6. A mobilização social em torno do direito de todos à educação, as mudanças
socioculturais verificadas no final do século XX e o desenvolvimento dos
estudos científicos transformaram a compreensão, até então hegemônica,
sobre o processo de aprendizagem da leitura e da escrita, atualizando as
diretrizes de políticas e as orientações didáticas para a alfabetização.
Entretanto, essa renovação não se processa sem tensões, já que as
concepções de alfabetização emergentes convivem e disputam o campo
intelectual e as diretrizes das políticas educacionais com as visões até então
dominantes, o que se reflete na diversidade das orientações e práticas
pedagógicas.
7. ALFABETIZAÇÃO E MUDANÇA SOCIAL
Durante a maior parte de sua história, a alfabetização de jovens e adultos no
Brasil esteve sob influência de pelo menos duas formas de conceber a relação
entre educação e mudança social.
A adesão a esta ou àquela concepção afeta o modo como se concretizam
programas de alfabetização de jovens e adultos.

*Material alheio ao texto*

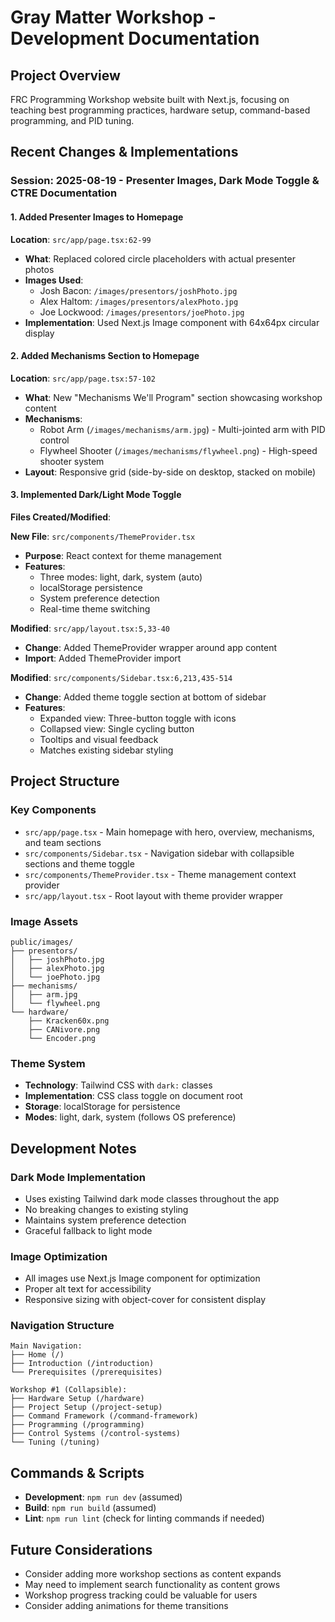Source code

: # Gray Matter Workshop - Development Documentation

## Project Overview
FRC Programming Workshop website built with Next.js, focusing on teaching best programming practices, hardware setup, command-based programming, and PID tuning.

## Recent Changes & Implementations

### Session: 2025-08-19 - Presenter Images, Dark Mode Toggle & CTRE Documentation

#### 1. Added Presenter Images to Homepage
**Location**: `src/app/page.tsx:62-99`
- **What**: Replaced colored circle placeholders with actual presenter photos
- **Images Used**:
  - Josh Bacon: `/images/presentors/joshPhoto.jpg`
  - Alex Haltom: `/images/presentors/alexPhoto.jpg` 
  - Joe Lockwood: `/images/presentors/joePhoto.jpg`
- **Implementation**: Used Next.js Image component with 64x64px circular display

#### 2. Added Mechanisms Section to Homepage
**Location**: `src/app/page.tsx:57-102`
- **What**: New "Mechanisms We'll Program" section showcasing workshop content
- **Mechanisms**:
  - Robot Arm (`/images/mechanisms/arm.jpg`) - Multi-jointed arm with PID control
  - Flywheel Shooter (`/images/mechanisms/flywheel.png`) - High-speed shooter system
- **Layout**: Responsive grid (side-by-side on desktop, stacked on mobile)

#### 3. Implemented Dark/Light Mode Toggle
**Files Created/Modified**:

**New File**: `src/components/ThemeProvider.tsx`
- **Purpose**: React context for theme management
- **Features**: 
  - Three modes: light, dark, system (auto)
  - localStorage persistence
  - System preference detection
  - Real-time theme switching

**Modified**: `src/app/layout.tsx:5,33-40`
- **Change**: Added ThemeProvider wrapper around app content
- **Import**: Added ThemeProvider import

**Modified**: `src/components/Sidebar.tsx:6,213,435-514`
- **Change**: Added theme toggle section at bottom of sidebar
- **Features**:
  - Expanded view: Three-button toggle with icons
  - Collapsed view: Single cycling button
  - Tooltips and visual feedback
  - Matches existing sidebar styling

## Project Structure

### Key Components
- `src/app/page.tsx` - Main homepage with hero, overview, mechanisms, and team sections
- `src/components/Sidebar.tsx` - Navigation sidebar with collapsible sections and theme toggle
- `src/components/ThemeProvider.tsx` - Theme management context provider
- `src/app/layout.tsx` - Root layout with theme provider wrapper

### Image Assets
```
public/images/
├── presentors/
│   ├── joshPhoto.jpg
│   ├── alexPhoto.jpg
│   └── joePhoto.jpg
├── mechanisms/
│   ├── arm.jpg
│   └── flywheel.png
└── hardware/
    ├── Kracken60x.png
    ├── CANivore.png
    └── Encoder.png
```

### Theme System
- **Technology**: Tailwind CSS with `dark:` classes
- **Implementation**: CSS class toggle on document root
- **Storage**: localStorage for persistence
- **Modes**: light, dark, system (follows OS preference)

## Development Notes

### Dark Mode Implementation
- Uses existing Tailwind dark mode classes throughout the app
- No breaking changes to existing styling
- Maintains system preference detection
- Graceful fallback to light mode

### Image Optimization
- All images use Next.js Image component for optimization
- Proper alt text for accessibility
- Responsive sizing with object-cover for consistent display

### Navigation Structure
```
Main Navigation:
├── Home (/)
├── Introduction (/introduction)
└── Prerequisites (/prerequisites)

Workshop #1 (Collapsible):
├── Hardware Setup (/hardware)
├── Project Setup (/project-setup)
├── Command Framework (/command-framework)
├── Programming (/programming)
├── Control Systems (/control-systems)
└── Tuning (/tuning)
```

## Commands & Scripts
- **Development**: `npm run dev` (assumed)
- **Build**: `npm run build` (assumed)
- **Lint**: `npm run lint` (check for linting commands if needed)

## Future Considerations
- Consider adding more workshop sections as content expands
- May need to implement search functionality as content grows
- Workshop progress tracking could be valuable for users
- Consider adding animations for theme transitions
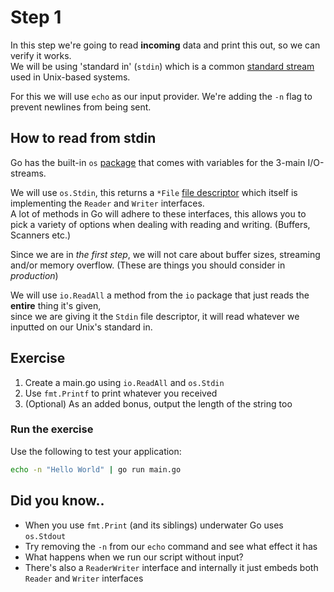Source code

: # Step 1

In this step we're going to read __incoming__ data and print this out, so we can verify it works.  
We will be using 'standard in' (`stdin`) which is a common [standard stream](https://en.wikipedia.org/wiki/Standard_streams) 
used in Unix-based systems.

For this we will use `echo` as our input provider. We're adding the `-n` flag to prevent newlines from being sent.

## How to read from stdin

Go has the built-in `os` [package](https://pkg.go.dev/os) that comes with variables for the 3-main I/O-streams.

We will use `os.Stdin`, this returns a `*File` [file descriptor](https://en.wikipedia.org/wiki/File_descriptor) which
itself is implementing the `Reader` and `Writer` interfaces.   
A lot of methods in Go will adhere to these interfaces,
this allows you to pick a variety of options when dealing with reading and writing. (Buffers, Scanners etc.)

Since we are in _the first step_, we will not care about buffer sizes, streaming and/or memory overflow.
(These are things you should consider in _production_)

We will use `io.ReadAll` a method from the `io` package that just reads the __entire__ thing it's given,   
since we  are giving it the `Stdin` file descriptor, it will read whatever we inputted on our Unix's standard in.

## Exercise

1. Create a main.go using `io.ReadAll` and `os.Stdin`
2. Use `fmt.Printf` to print whatever you received 
3. (Optional) As an added bonus, output the length of the string too

### Run the exercise

Use the following to test your application:
```bash
echo -n "Hello World" | go run main.go
```

## Did you know..

- When you use `fmt.Print` (and its siblings) underwater Go uses `os.Stdout`
- Try removing the `-n` from our `echo` command and see what effect it has
- What happens when we run our script without input?
- There's also a `ReaderWriter` interface and internally it just embeds both `Reader` and `Writer` interfaces
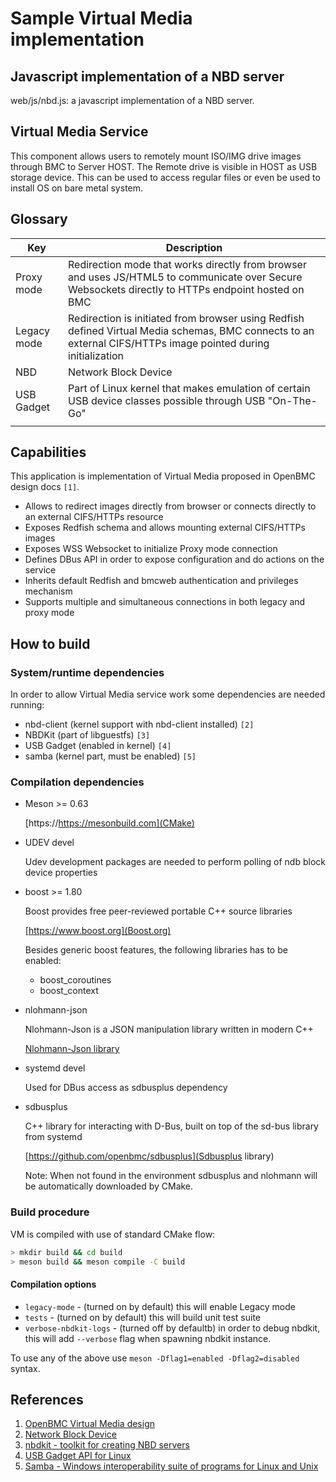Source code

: # Sample Virtual Media implementation

## Javascript implementation of a NBD server

web/js/nbd.js: a javascript implementation of a NBD server.

## Virtual Media Service

This component allows users to remotely mount ISO/IMG drive images through BMC
to Server HOST. The Remote drive is visible in HOST as USB storage device. This
can be used to access regular files or even be used to install OS on bare metal
system.

## Glossary

| Key         | Description                                                                                                                                                   |
| ----------- | ------------------------------------------------------------------------------------------------------------------------------------------------------------- |
| Proxy mode  | Redirection mode that works directly from browser and uses JS/HTML5 to communicate over Secure Websockets directly to HTTPs endpoint hosted on BMC            |
| Legacy mode | Redirection is initiated from browser using Redfish defined Virtual Media schemas, BMC connects to an external CIFS/HTTPs image pointed during initialization |
| NBD         | Network Block Device                                                                                                                                          |
| USB Gadget  | Part of Linux kernel that makes emulation of certain USB device classes possible through USB "On-The-Go"                                                      |
|             |                                                                                                                                                               |

## Capabilities

This application is implementation of Virtual Media proposed in OpenBMC design
docs `[1]`.

- Allows to redirect images directly from browser or connects directly to an
  external CIFS/HTTPs resource
- Exposes Redfish schema and allows mounting external CIFS/HTTPs images
- Exposes WSS Websocket to initialize Proxy mode connection
- Defines DBus API in order to expose configuration and do actions on the
  service
- Inherits default Redfish and bmcweb authentication and privileges mechanism
- Supports multiple and simultaneous connections in both legacy and proxy mode

## How to build

### System/runtime dependencies

In order to allow Virtual Media service work some dependencies are needed
running:

- nbd-client (kernel support with nbd-client installed) `[2]`
- NBDKit (part of libguestfs) `[3]`
- USB Gadget (enabled in kernel) `[4]`
- samba (kernel part, must be enabled) `[5]`

### Compilation dependencies

- Meson >= 0.63

  [https://https://mesonbuild.com](CMake)

- UDEV devel

  Udev development packages are needed to perform polling of ndb block device
  properties

- boost >= 1.80

  Boost provides free peer-reviewed portable C++ source libraries

  [https://www.boost.org](Boost.org)

  Besides generic boost features, the following libraries has to be enabled:

  - boost_coroutines
  - boost_context

- nlohmann-json

  Nlohmann-Json is a JSON manipulation library written in modern C++

  [Nlohmann-Json library](https://github.com/nlohmann/json)

- systemd devel

  Used for DBus access as sdbusplus dependency

- sdbusplus

  C++ library for interacting with D-Bus, built on top of the sd-bus library
  from systemd

  [https://github.com/openbmc/sdbusplus](Sdbusplus library)

  Note: When not found in the environment sdbusplus and nlohmann will be
  automatically downloaded by CMake.

### Build procedure

VM is compiled with use of standard CMake flow:

```bash
> mkdir build && cd build
> meson build && meson compile -C build
```

#### Compilation options

- `legacy-mode` - (turned on by default) this will enable Legacy mode
- `tests` - (turned on by default) this will build unit test suite
- `verbose-nbdkit-logs` - (turned off by defaultb) in order to debug nbdkit,
  this will add `--verbose` flag when spawning nbdkit instance.

To use any of the above use `meson -Dflag1=enabled -Dflag2=disabled` syntax.

## References

1. [OpenBMC Virtual Media design](https://github.com/openbmc/docs/blob/master/designs/virtual-media.md)
2. [Network Block Device](https://sourceforge.net/projects/nbd/)
3. [nbdkit - toolkit for creating NBD servers](https://libguestfs.org/nbdkit.1.html)
4. [USB Gadget API for Linux](https://www.kernel.org/doc/html/v4.17/driver-api/usb/gadget.html)
5. [Samba - Windows interoperability suite of programs for Linux and Unix](https://www.samba.org/)
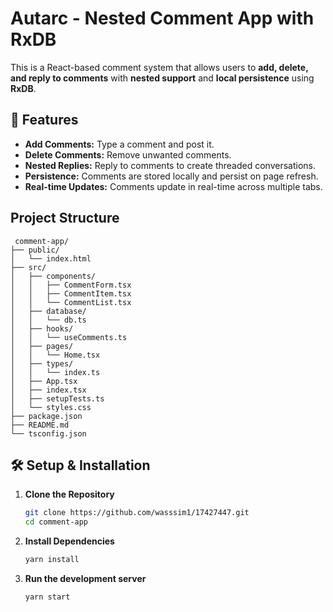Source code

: # Autarc - Nested Comment App with RxDB

This is a React-based comment system that allows users to **add, delete, and reply to comments** with **nested support** and **local persistence** using **RxDB**.

## 🚀 Features

- **Add Comments:** Type a comment and post it.
- **Delete Comments:** Remove unwanted comments.
- **Nested Replies:** Reply to comments to create threaded conversations.
- **Persistence:** Comments are stored locally and persist on page refresh.
- **Real-time Updates:** Comments update in real-time across multiple tabs.

## Project Structure

```
 comment-app/
├── public/
│   └── index.html
├── src/
│   ├── components/
│   │   ├── CommentForm.tsx
│   │   ├── CommentItem.tsx
│   │   └── CommentList.tsx
│   ├── database/
│   │   └── db.ts
│   ├── hooks/
│   │   └── useComments.ts
│   ├── pages/
│   │   └── Home.tsx
│   ├── types/
│   │   └── index.ts
│   ├── App.tsx
│   ├── index.tsx
│   ├── setupTests.ts
│   └── styles.css
├── package.json
├── README.md
└── tsconfig.json
```

## 🛠️ Setup & Installation

1. **Clone the Repository**

   ```bash
   git clone https://github.com/wasssim1/17427447.git
   cd comment-app
   ```

2. **Install Dependencies**

   ```bash
   yarn install
   ```

3. **Run the development server**
   ```bash
   yarn start
   ```
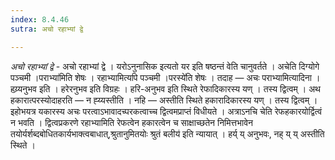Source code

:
 ```yaml
---
index: 8.4.46
sutra: अचो रहाभ्यां द्वे

---
```

_अचो रहाभ्यां द्वे_ - अचो रहाभ्यां द्वे । यरोऽनुनासिक इत्यतो यर इति षष्ठन्तं वेति चानुवर्तते । अचेति दिग्योगे पञ्चमी ।पराभ्या॑मिति शेषः । रहाभ्यामित्यपि पञ्चमी ।परस्ये॑ति शेषः । तदाह — अचः पराभ्यामित्यादिना । हय्र्यनुभव इति । हरेरनुभव इति विग्रहः । हरि-अनुभव इति स्थिते रेफादिकारस्य यण् । तस्य द्वित्वम् । अथ हकारात्परस्योदाहरति — न ह्य्यस्तीति । नहि — अस्तीति स्थिते हकारादिकारस्य यण् । तस्य द्वित्वम् । इहोभयत्र यकारस्य अचः परत्वाऽभावादच्परकत्वाच्च द्वित्वमप्राप्तं विधीयते । अत्राऽनचि चेति रेफहकारयोर्द्वित्वं न भवति । द्वित्वप्रकरणे रहाभ्यामिति रेफत्वेन हकारत्वेन च साक्षाच्छतेन निमित्तभावेन तयोर्यर्शब्दबोधितकार्यभाक्त्वबाधात्,श्रुतानुमितयोः श्रुतं बलीय॑ इति न्यायात् । हर्य् य् अनुभवः, नह् य् य् अस्तीति स्थिते ।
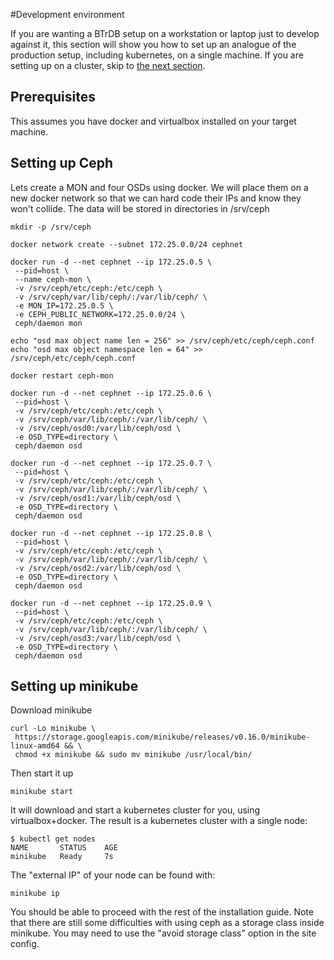 
#Development environment

If you are wanting a BTrDB setup on a workstation or laptop just to develop against it, this section will show you how to set up an analogue of the production setup, including kubernetes, on a single machine. If you are setting up on a cluster, skip to [the next section](prerequisites.md).

## Prerequisites

This assumes you have docker and virtualbox installed on your target machine.

## Setting up Ceph

Lets create a MON and four OSDs using docker. We will place them on a new docker network so that we can hard code their IPs and know they won't collide. The data will be stored in directories in /srv/ceph


```
mkdir -p /srv/ceph

docker network create --subnet 172.25.0.0/24 cephnet

docker run -d --net cephnet --ip 172.25.0.5 \
 --pid=host \
 --name ceph-mon \
 -v /srv/ceph/etc/ceph:/etc/ceph \
 -v /srv/ceph/var/lib/ceph/:/var/lib/ceph/ \
 -e MON_IP=172.25.0.5 \
 -e CEPH_PUBLIC_NETWORK=172.25.0.0/24 \
 ceph/daemon mon

echo "osd max object name len = 256" >> /srv/ceph/etc/ceph/ceph.conf
echo "osd max object namespace len = 64" >> /srv/ceph/etc/ceph/ceph.conf

docker restart ceph-mon

docker run -d --net cephnet --ip 172.25.0.6 \
 --pid=host \
 -v /srv/ceph/etc/ceph:/etc/ceph \
 -v /srv/ceph/var/lib/ceph/:/var/lib/ceph/ \
 -v /srv/ceph/osd0:/var/lib/ceph/osd \
 -e OSD_TYPE=directory \
 ceph/daemon osd

docker run -d --net cephnet --ip 172.25.0.7 \
 --pid=host \
 -v /srv/ceph/etc/ceph:/etc/ceph \
 -v /srv/ceph/var/lib/ceph/:/var/lib/ceph/ \
 -v /srv/ceph/osd1:/var/lib/ceph/osd \
 -e OSD_TYPE=directory \
 ceph/daemon osd

docker run -d --net cephnet --ip 172.25.0.8 \
 --pid=host \
 -v /srv/ceph/etc/ceph:/etc/ceph \
 -v /srv/ceph/var/lib/ceph/:/var/lib/ceph/ \
 -v /srv/ceph/osd2:/var/lib/ceph/osd \
 -e OSD_TYPE=directory \
 ceph/daemon osd

docker run -d --net cephnet --ip 172.25.0.9 \
 --pid=host \
 -v /srv/ceph/etc/ceph:/etc/ceph \
 -v /srv/ceph/var/lib/ceph/:/var/lib/ceph/ \
 -v /srv/ceph/osd3:/var/lib/ceph/osd \
 -e OSD_TYPE=directory \
 ceph/daemon osd
```

## Setting up minikube

Download minikube

```
curl -Lo minikube \
 https://storage.googleapis.com/minikube/releases/v0.16.0/minikube-linux-amd64 && \
 chmod +x minikube && sudo mv minikube /usr/local/bin/
```

Then start it up

```
minikube start
```

It will download and start a kubernetes cluster for you, using virtualbox+docker. The result is a kubernetes cluster with a single node:

```
$ kubectl get nodes
NAME       STATUS    AGE
minikube   Ready     7s
```

The "external IP" of your node can be found with:

```
minikube ip
```

You should be able to proceed with the rest of the installation guide. Note that there are still some difficulties with using ceph as a storage class inside minikube. You may need to use the "avoid storage class" option in the site config.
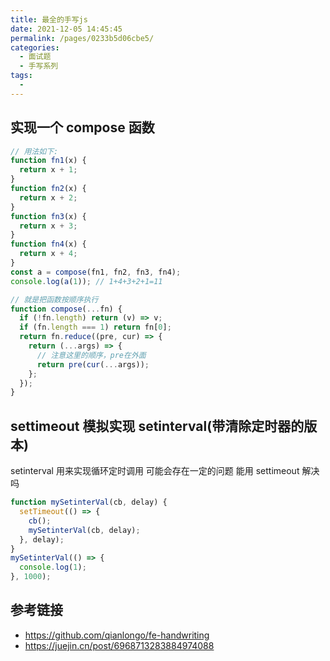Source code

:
 ```yaml
---
title: 最全的手写js
date: 2021-12-05 14:45:45
permalink: /pages/0233b5d06cbe5/
categories:
  - 面试题
  - 手写系列
tags:
  -
---
```


## 实现一个 compose 函数

```js
// 用法如下:
function fn1(x) {
  return x + 1;
}
function fn2(x) {
  return x + 2;
}
function fn3(x) {
  return x + 3;
}
function fn4(x) {
  return x + 4;
}
const a = compose(fn1, fn2, fn3, fn4);
console.log(a(1)); // 1+4+3+2+1=11

// 就是把函数按顺序执行
function compose(...fn) {
  if (!fn.length) return (v) => v;
  if (fn.length === 1) return fn[0];
  return fn.reduce((pre, cur) => {
    return (...args) => {
      // 注意这里的顺序，pre在外面
      return pre(cur(...args));
    };
  });
}
```

## settimeout 模拟实现 setinterval(带清除定时器的版本)

setinterval 用来实现循环定时调用 可能会存在一定的问题 能用 settimeout 解决吗

```js
function mySetinterVal(cb, delay) {
  setTimeout(() => {
    cb();
    mySetinterVal(cb, delay);
  }, delay);
}
mySetinterVal(() => {
  console.log(1);
}, 1000);
```

## 参考链接

- <https://github.com/qianlongo/fe-handwriting>
- <https://juejin.cn/post/6968713283884974088>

Uma dessas concepções é a da educação como meio de emancipação e
transformação das pessoas e sociedades.
8. O modelo emancipatório foi inaugurado nas experiências inovadoras de
alfabetização de jovens e adultos, realizadas por Paulo Freire na década de
1960, e continuado pela corrente da educação popular.
Nessas experiências, promovidas majoritariamente por grupos e organizações
da sociedade civil, os processos de alfabetização estão conectados à
formação mais geral dos sujeitos e à realização de atividades nos âmbitos de
convivência social, da participação cidadã e profissional.
São iniciativas que comportam uma heterogeneidade de ações e apontam
para uma visão pluralista e múltipla da alfabetização.
9. Orientam-se por finalidades, práticas e atividades que proporcionam
aprendizagens, para que as pessoas possam agir em uma variedade maior de
contextos sociais.
Apesar da riqueza de princípios e da criatividade como as propostas
educativas foram geradas, as repercussões dessas experiências ainda são
tênues nos programas de alfabetização mantidos pelas redes estaduais e
municipais de ensino.
10. A outra concepção tem um caráter compensatório, reporta-se à educação
regular e atribui à educação de jovens e adultos a função de recuperar o
“atraso” escolar daqueles que não puderam estudar em idade considerada
“própria”.
Esse paradigma tem como principal consequência enquadrar o
funcionamento e organização de programas de alfabetização de jovens e
adultos em modelos da alfabetização escolarizada.
Um dos seus efeitos negativos é a adoção de uma perspectiva assistencialista,
que concebe a ação alfabetizadora como uma doação ou missão, motivada
pela ajuda aos menos favorecidos.
11. A ALFABETIZAÇÃO NOS CENSOS DEMOGRÁFICOS
Uma das formas de captar as alterações e a progressiva extensão do conceito de
alfabetização é acompanhar os critérios adotados no Censo Demográfico para
distinguir, no conjunto da população, as pessoas alfabetizadas e não
alfabetizadas.
Até 1940, era considerado alfabetizado aquele que simplesmente declarasse que
sabia ler e escrever, o que era interpretado como a capacidade de escrever o
próprio nome.
A partir de 1950 até o momento atual, a obtenção de informações sobre o
analfabetismo da população se dá por meio da aplicação de duas perguntas,
uma delas de auto avaliação (sabe ler e escrever?) e a outra de determinação da
série ou ciclo escolar concluído (o tempo de estudo).
12. Ser alfabetizado passou, então, a abarcar a capacidade de ler e escrever um
bilhete simples, ou seja, exercer uma prática de leitura e escrita comum em
nossa sociedade. Implícita ao critério do tempo de estudo, subjaz a
consideração de que, após alguns anos de aprendizagens escolares, as
pessoas não só terão aprendido a ler e escrever, como a fazer uso da leitura e
da escrita no cotidiano, consolidando tais habilidades, de modo a afastar o
risco de regressão ao analfabetismo.